What is being asked: Repeat exactly, and only, the lines below starting at the line that contains "strictly better payoff." and ending at the line that contains "### Motivations / Why NE matters", inclusive of both.
☆ ☆ ☆ ☆ ☆ ☆ ☆
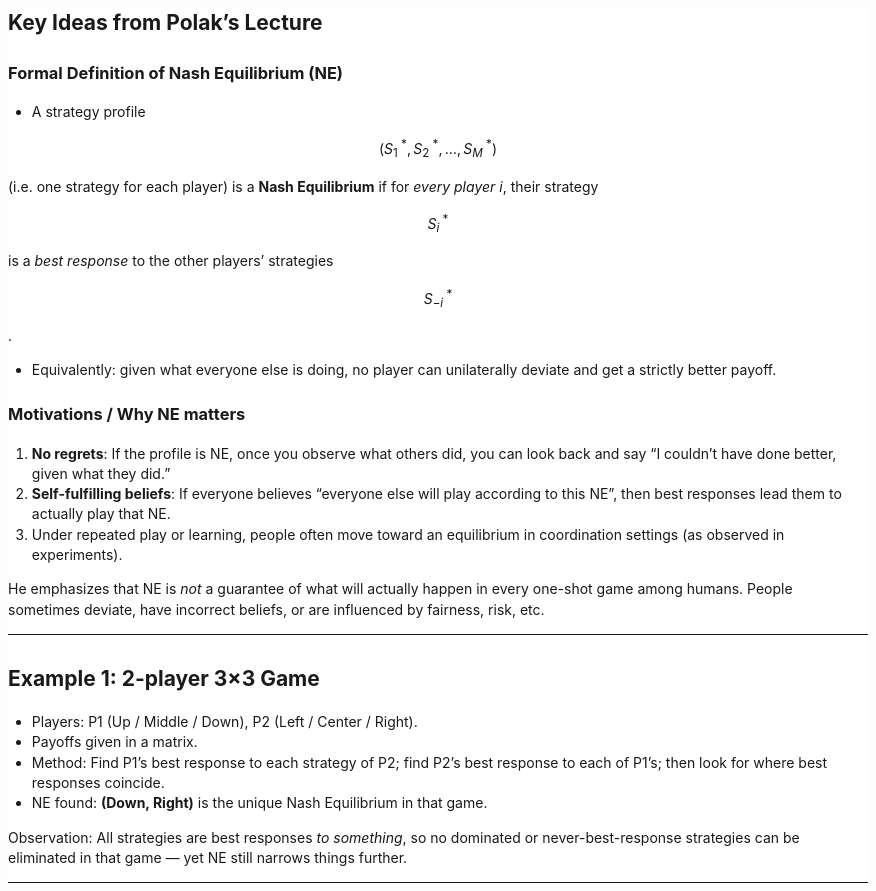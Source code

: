 
## Key Ideas from Polak’s Lecture

### Formal Definition of Nash Equilibrium (NE)

* A strategy profile
  
$$
 (S_1^{\ *}, S_2^{\ *}, \dots, S_M^{\ *})
$$ 

(i.e. one strategy for each player) is a **Nash Equilibrium** if for *every player* $i$, their strategy

$$
S_i^{\ *}
$$ 

is a *best response* to the other players’ strategies 

$$
    S_{-i}^{\ *}
$$

.

* Equivalently: given what everyone else is doing, no player can unilaterally deviate and get a strictly better payoff.

### Motivations / Why NE matters

1. **No regrets**: If the profile is NE, once you observe what others did, you can look back and say “I couldn’t have done better, given what they did.”
2. **Self-fulfilling beliefs**: If everyone believes “everyone else will play according to this NE”, then best responses lead them to actually play that NE.
3. Under repeated play or learning, people often move toward an equilibrium in coordination settings (as observed in experiments).

He emphasizes that NE is *not* a guarantee of what will actually happen in every one-shot game among humans. People sometimes deviate, have incorrect beliefs, or are influenced by fairness, risk, etc.

---

## Example 1: 2-player 3×3 Game

* Players: P1 (Up / Middle / Down), P2 (Left / Center / Right).
* Payoffs given in a matrix.
* Method: Find P1’s best response to each strategy of P2; find P2’s best response to each of P1’s; then look for where best responses coincide.
* NE found: **(Down, Right)** is the unique Nash Equilibrium in that game.

Observation: All strategies are best responses *to something*, so no dominated or never-best-response strategies can be eliminated in that game — yet NE still narrows things further.

---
☆ ☆ ☆ ☆ ☆ ☆ ☆
Task answer:
* Equivalently: given what everyone else is doing, no player can unilaterally deviate and get a strictly better payoff.

### Motivations / Why NE matters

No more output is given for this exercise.